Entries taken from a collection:
::::::::

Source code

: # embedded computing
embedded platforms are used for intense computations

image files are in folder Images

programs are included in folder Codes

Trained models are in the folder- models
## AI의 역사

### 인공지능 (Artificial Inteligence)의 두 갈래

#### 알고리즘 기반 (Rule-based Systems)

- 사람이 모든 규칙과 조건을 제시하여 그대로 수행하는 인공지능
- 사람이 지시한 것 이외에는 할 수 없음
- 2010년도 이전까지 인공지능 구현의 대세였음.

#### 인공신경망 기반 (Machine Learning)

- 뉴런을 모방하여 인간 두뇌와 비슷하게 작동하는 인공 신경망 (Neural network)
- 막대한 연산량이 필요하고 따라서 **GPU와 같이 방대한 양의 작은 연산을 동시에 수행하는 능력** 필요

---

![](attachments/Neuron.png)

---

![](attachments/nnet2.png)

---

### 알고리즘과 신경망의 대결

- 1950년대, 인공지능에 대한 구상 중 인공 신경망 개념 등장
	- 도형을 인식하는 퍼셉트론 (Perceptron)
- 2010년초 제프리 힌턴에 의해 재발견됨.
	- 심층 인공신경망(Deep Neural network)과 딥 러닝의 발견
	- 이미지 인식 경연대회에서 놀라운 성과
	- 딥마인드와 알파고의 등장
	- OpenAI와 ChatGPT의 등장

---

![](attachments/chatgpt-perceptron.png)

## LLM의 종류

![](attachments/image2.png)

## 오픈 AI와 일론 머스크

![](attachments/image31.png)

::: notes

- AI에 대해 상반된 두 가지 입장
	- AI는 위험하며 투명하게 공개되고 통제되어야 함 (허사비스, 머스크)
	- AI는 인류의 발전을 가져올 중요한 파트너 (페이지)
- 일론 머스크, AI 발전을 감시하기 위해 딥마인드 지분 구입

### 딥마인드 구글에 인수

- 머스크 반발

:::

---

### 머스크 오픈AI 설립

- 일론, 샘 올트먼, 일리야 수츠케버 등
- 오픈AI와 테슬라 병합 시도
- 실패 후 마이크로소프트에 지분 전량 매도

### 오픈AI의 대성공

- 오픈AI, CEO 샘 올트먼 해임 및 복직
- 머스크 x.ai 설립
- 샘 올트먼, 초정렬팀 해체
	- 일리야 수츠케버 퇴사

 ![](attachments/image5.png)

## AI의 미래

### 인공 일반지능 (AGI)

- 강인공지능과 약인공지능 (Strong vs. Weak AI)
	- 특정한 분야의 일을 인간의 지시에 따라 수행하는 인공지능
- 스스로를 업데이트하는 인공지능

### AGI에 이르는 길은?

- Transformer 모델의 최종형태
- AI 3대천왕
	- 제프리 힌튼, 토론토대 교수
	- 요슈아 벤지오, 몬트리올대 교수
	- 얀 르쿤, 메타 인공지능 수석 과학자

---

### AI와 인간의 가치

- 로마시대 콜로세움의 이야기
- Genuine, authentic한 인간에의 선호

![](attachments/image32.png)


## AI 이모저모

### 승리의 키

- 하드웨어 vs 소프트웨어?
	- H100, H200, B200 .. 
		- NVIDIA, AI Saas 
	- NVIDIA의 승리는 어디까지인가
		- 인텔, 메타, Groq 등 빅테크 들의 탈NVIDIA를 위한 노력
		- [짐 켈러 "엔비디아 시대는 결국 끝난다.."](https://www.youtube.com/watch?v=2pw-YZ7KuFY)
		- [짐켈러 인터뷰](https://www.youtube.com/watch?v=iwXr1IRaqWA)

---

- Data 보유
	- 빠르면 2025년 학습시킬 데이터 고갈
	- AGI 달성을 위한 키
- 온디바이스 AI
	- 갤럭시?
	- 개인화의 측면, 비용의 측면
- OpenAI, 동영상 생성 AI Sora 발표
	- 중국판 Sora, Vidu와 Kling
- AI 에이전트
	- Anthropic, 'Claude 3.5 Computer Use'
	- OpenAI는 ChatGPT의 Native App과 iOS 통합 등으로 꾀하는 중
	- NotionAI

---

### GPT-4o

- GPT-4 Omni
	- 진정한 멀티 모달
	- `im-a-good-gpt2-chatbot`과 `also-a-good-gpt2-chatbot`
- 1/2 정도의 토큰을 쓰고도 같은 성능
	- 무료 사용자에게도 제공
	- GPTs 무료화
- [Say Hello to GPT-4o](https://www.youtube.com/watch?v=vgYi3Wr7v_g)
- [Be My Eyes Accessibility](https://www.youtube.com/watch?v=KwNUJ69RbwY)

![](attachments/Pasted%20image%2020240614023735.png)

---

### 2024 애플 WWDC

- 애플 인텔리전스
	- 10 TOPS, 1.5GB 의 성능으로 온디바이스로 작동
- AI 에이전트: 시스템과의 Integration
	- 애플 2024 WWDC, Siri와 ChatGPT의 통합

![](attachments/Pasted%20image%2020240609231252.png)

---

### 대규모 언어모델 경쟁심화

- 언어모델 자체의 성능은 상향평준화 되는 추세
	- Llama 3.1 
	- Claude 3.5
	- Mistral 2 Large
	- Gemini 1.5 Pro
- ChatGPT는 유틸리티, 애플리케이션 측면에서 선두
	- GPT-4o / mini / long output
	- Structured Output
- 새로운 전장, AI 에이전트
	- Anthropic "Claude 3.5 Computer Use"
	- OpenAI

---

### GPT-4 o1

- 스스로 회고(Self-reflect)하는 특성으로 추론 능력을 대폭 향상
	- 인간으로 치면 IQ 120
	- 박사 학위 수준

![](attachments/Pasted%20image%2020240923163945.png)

::::::::

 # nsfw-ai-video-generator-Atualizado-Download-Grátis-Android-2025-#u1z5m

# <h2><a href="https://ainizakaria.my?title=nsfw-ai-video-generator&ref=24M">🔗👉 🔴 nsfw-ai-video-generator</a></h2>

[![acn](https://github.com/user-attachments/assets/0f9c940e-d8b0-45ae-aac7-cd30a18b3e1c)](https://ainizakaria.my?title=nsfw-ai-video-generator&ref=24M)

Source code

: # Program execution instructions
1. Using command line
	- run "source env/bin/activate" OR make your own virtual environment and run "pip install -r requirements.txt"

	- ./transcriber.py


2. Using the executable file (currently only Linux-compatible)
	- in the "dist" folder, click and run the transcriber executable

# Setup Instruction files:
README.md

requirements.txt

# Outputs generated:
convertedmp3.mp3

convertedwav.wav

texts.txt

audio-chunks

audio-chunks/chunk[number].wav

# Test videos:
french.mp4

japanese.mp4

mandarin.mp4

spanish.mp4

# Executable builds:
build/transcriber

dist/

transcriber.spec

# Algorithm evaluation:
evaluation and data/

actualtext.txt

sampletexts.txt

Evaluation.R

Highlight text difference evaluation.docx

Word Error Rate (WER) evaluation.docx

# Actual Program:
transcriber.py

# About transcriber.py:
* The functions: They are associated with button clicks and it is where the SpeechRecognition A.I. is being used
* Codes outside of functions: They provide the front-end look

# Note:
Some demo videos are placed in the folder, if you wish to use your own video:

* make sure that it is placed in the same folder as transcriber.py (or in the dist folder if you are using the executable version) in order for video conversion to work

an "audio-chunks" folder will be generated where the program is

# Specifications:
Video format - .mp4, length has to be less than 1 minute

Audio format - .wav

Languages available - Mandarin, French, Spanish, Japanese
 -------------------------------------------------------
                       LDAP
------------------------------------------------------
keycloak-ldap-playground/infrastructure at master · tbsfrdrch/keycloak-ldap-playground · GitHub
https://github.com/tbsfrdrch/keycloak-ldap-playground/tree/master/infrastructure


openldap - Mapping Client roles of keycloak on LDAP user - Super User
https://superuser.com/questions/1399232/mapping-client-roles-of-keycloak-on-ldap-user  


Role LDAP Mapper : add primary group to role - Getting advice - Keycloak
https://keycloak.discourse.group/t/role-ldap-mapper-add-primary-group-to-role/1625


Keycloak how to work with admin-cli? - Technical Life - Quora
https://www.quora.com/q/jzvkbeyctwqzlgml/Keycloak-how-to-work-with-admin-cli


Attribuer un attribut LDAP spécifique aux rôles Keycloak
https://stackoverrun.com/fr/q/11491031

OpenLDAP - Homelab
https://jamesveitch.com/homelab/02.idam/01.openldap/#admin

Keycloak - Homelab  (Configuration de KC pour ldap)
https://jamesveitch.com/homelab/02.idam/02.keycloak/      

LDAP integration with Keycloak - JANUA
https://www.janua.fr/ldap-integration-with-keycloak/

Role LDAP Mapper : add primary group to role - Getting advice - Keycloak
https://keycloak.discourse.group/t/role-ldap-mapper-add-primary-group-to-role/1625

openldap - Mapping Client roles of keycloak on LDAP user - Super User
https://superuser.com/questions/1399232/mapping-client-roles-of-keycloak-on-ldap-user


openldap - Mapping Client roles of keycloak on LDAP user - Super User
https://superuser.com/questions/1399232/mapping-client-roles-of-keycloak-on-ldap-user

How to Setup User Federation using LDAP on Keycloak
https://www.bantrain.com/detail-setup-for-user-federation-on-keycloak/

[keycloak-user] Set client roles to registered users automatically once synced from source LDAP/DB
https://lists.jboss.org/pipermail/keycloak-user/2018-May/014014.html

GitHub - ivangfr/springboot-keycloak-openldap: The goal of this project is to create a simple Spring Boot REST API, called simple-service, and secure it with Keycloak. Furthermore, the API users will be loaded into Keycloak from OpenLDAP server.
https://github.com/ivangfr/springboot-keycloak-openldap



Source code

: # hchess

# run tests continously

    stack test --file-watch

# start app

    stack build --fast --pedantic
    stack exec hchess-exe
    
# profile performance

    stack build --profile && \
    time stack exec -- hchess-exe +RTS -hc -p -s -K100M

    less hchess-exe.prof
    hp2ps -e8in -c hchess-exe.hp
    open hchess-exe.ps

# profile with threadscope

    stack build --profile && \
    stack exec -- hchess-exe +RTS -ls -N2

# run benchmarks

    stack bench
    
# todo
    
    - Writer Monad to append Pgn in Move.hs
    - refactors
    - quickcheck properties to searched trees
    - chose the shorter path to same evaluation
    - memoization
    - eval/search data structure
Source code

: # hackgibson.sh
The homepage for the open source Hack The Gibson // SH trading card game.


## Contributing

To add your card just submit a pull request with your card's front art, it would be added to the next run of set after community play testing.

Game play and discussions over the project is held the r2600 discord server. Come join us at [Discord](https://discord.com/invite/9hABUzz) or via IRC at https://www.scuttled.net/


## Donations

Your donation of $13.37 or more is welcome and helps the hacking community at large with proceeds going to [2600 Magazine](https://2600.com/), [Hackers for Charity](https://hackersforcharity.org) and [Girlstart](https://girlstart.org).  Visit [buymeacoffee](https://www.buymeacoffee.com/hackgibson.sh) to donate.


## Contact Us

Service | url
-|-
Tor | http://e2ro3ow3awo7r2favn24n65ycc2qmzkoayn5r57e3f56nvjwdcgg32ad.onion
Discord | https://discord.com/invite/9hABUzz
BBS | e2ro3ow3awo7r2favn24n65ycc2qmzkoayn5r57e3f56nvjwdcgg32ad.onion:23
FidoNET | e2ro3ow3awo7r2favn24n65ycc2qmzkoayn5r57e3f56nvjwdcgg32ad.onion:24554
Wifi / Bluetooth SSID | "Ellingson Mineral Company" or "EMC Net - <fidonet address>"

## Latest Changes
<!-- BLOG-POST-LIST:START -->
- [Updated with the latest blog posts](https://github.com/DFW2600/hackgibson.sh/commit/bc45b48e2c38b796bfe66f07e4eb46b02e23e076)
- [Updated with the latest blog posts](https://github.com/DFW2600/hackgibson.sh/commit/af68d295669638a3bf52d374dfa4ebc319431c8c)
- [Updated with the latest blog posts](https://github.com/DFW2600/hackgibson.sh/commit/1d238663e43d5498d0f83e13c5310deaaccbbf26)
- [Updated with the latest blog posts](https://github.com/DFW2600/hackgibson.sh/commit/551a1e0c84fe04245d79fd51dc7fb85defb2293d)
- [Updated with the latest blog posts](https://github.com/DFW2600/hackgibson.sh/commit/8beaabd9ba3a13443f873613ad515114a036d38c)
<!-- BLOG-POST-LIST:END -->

::::::::

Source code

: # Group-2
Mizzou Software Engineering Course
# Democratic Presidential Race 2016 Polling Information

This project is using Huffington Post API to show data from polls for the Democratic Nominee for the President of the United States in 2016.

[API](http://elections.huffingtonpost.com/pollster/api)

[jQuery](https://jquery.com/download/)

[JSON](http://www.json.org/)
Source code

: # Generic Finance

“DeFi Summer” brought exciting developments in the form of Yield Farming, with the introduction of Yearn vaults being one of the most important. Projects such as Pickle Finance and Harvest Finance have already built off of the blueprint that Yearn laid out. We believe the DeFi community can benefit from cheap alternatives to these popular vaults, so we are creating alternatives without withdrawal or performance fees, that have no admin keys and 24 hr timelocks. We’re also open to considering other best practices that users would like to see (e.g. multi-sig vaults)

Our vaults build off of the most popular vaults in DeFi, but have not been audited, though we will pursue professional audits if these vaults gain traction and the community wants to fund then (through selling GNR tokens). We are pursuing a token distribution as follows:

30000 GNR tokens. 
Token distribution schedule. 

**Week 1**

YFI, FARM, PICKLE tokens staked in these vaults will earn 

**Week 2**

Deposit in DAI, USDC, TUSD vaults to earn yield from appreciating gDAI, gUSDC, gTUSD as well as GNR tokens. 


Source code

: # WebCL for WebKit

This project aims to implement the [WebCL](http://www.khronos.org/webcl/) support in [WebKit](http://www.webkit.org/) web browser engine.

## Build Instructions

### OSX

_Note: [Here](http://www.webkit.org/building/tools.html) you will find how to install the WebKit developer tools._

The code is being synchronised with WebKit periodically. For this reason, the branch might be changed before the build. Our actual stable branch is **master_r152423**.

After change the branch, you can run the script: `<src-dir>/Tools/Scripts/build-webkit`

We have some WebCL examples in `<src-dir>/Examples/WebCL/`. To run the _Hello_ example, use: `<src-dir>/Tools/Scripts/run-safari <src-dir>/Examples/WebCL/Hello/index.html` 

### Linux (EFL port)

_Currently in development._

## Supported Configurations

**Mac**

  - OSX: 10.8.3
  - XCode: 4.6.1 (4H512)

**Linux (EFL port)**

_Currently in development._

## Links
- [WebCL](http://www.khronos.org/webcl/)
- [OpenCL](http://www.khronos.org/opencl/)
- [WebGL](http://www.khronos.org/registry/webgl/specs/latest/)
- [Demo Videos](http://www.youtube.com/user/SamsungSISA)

::::::::

[Task instructions]: In the entries above, the lines from the one bearing "## Contributing" up to and including the one bearing "## Donations" should be transcribed exactly; no other line is wanted.

[Exercise answer]:
## Contributing

To add your card just submit a pull request with your card's front art, it would be added to the next run of set after community play testing.

Game play and discussions over the project is held the r2600 discord server. Come join us at [Discord](https://discord.com/invite/9hABUzz) or via IRC at https://www.scuttled.net/


## Donations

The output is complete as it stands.